Simulate Dice Throws with NumPy 🎲🤖

Welcome! This lab shows how you can use Numpy to simulate rolling dice from rolling a single die up to summing the results from multiple rolls. You will also see how to handle situations in which one of the sides of the dice is loaded (it has a greater probability of landing on that side comparing to the rest).

Let's get started!

import numpy as np
import seaborn as sns
import matplotlib.pyplot as plt

Represent a dice

The first thing you will need is to define how many sides your dice will have. You can even go a step further and represent a dice by using a NumPy array and assigning to each side a label which will be equal to the number of that side:

# Define the desired number of sides (try changing this value!)
n_sides = 6
 
# Represent a dice by using a numpy array
dice = np.array([i for i in range(1, n_sides+1)])
 
dice

Roll the dice

With your dice ready it is time to roll it. For now you will assume that the dice is fair, which means the probability of landing on each side is the same (it follows a uniform distribution). To achieve this behaviour you can use the function np.random.choice, which given a NumPy array returns one of the entries in it randomnly:

# Run this cell multiple times (every time you should get a different result at random)
np.random.choice(dice)

This is great but if you wanted to roll the dice 20 times you will need to run the cell 20 times and record each result. Now you need a way to simulate several rolls at the same time. For this you can define the number of rolls you desire and use a list comprehension to roll the dice as many times as you like, you can also save every roll in a NumPy array:

# Roll the dice 20 times
n_rolls = 20
 
# Save the result of each roll
rolls = np.array([np.random.choice(dice) for _ in range(n_rolls)])
 
rolls

Now you have a convenient way of keeping track of the result of each roll, nice!

What is you would like to know the mean and variance of this process. For this you can use NumPy's functions np.mean and np.var:

# Compute mean of 20 rolls
m = np.mean(rolls)
 
# Compute variance of 20 rolls
v = np.var(rolls)
 
print(f"mean of rolls: {m:.2f}\nvariance of rolls: {v:.2f}")

You can even check the distribution of the rolls by plotting a histogram of the NumPy array that holds the result of each throw. For this you will use the plotting library Seaborn, concretely the sns.histplot function:

# Display histogram of 20 rolls
n_rolls_hist = sns.histplot(rolls, discrete=True)
n_rolls_hist.set(title=f"Histogram of {n_rolls} rolls")
plt.show()

You probably didn't get a distribution that looks uniform (since the results are random). This happened because you are only simulating 20 rolls so far. Now try doing the same but for 20000 rolls:

n_rolls = 20_000
 
rolls = np.array([np.random.choice(dice) for _ in range(n_rolls)])
 
print(f"mean of rolls: {np.mean(rolls):.2f}\nvariance of rolls: {np.var(rolls):.2f}")
 
n_rolls_hist = sns.histplot(rolls, discrete=True)
n_rolls_hist.set(title=f"Histogram of {n_rolls} rolls")
plt.show()

Does this plot and the metrics of mean and variance align with what you have learned about the uniform distribution during the course?

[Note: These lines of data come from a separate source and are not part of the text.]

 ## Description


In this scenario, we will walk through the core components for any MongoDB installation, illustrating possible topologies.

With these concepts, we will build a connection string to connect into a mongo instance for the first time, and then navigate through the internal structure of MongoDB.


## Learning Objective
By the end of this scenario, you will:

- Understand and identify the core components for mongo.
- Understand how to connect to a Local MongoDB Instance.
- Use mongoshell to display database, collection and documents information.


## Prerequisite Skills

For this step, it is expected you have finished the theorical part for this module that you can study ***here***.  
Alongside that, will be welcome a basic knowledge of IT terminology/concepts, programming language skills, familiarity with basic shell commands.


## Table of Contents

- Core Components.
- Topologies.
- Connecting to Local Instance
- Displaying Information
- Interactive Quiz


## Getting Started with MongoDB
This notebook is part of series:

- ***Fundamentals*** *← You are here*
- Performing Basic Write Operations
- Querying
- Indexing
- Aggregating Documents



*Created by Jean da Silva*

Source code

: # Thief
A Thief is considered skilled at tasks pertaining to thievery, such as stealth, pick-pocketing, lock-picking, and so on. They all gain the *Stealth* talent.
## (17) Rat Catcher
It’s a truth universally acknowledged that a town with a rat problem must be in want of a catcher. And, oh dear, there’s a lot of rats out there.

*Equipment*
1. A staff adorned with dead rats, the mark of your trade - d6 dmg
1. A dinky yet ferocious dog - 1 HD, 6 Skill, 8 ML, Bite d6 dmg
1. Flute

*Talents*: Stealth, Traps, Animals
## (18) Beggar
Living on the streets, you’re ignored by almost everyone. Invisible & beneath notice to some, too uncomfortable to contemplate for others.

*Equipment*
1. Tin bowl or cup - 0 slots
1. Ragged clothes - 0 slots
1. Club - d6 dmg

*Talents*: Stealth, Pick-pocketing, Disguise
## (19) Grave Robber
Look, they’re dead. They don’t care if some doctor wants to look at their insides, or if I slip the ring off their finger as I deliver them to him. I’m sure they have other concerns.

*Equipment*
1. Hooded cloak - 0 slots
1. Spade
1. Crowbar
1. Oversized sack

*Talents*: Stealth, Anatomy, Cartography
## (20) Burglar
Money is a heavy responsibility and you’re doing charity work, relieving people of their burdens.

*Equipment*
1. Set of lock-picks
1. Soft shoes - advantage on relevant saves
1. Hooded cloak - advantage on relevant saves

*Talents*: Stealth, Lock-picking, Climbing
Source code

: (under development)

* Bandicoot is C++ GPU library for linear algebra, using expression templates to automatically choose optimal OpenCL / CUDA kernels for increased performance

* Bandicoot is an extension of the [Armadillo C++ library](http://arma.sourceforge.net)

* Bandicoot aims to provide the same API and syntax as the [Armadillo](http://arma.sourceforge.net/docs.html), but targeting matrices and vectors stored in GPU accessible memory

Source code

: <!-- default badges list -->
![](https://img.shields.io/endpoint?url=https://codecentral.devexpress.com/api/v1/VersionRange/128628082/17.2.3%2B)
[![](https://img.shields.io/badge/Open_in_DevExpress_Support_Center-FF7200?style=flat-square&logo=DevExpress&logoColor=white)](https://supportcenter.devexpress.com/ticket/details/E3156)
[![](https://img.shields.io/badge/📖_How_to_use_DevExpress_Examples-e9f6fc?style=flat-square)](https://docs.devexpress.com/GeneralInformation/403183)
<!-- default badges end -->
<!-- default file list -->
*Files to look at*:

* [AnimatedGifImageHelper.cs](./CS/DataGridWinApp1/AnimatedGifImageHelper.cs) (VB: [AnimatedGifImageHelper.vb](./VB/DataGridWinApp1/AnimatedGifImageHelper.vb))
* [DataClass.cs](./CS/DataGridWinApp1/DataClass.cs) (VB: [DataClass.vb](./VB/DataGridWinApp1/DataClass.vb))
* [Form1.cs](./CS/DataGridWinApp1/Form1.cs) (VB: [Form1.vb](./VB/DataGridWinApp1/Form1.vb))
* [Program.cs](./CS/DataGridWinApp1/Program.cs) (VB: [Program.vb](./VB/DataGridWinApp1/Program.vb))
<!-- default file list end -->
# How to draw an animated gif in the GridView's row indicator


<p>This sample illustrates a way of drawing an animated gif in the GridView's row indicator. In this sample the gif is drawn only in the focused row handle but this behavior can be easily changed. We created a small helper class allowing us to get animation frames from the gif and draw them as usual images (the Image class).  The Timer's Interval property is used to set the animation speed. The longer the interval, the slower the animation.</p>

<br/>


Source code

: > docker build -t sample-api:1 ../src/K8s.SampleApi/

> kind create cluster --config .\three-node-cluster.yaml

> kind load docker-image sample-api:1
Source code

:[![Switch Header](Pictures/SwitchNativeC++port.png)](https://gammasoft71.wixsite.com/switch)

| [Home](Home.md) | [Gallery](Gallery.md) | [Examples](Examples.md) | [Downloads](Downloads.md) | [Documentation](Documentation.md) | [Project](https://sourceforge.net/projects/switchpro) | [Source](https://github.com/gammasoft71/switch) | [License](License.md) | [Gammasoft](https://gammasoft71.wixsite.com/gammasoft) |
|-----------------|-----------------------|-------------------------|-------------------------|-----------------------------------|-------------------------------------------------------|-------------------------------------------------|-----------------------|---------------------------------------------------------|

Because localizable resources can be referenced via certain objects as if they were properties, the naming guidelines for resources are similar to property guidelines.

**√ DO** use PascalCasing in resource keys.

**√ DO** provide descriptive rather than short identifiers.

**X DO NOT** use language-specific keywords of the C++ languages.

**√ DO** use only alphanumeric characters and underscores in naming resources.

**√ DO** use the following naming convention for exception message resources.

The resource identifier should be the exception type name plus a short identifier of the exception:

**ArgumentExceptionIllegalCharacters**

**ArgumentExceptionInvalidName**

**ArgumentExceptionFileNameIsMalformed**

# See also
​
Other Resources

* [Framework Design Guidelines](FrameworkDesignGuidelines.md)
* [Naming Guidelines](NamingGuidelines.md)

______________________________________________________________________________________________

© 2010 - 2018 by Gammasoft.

Simulations are a great way of contrasting results against analytical solutions. For example, in this case the theoretical mean and variance are 3.5 and 2.916 respectively (you can check the formulas to get this results here). The important thing to keep in mind is that the more simulations you perform the closer your results will be to the analytical values so always choose an appropriate number of simulations!

NumPy is quite fast so performing 20 thousand runs is done fairly quick.

Summing the result of rolling twice

Now you want to throw the dice twice and record the sum of the two rolls. For this you can do as before and save all results of the first roll in a NumPy array but this time you will have a second array that saves the results for the second rolls.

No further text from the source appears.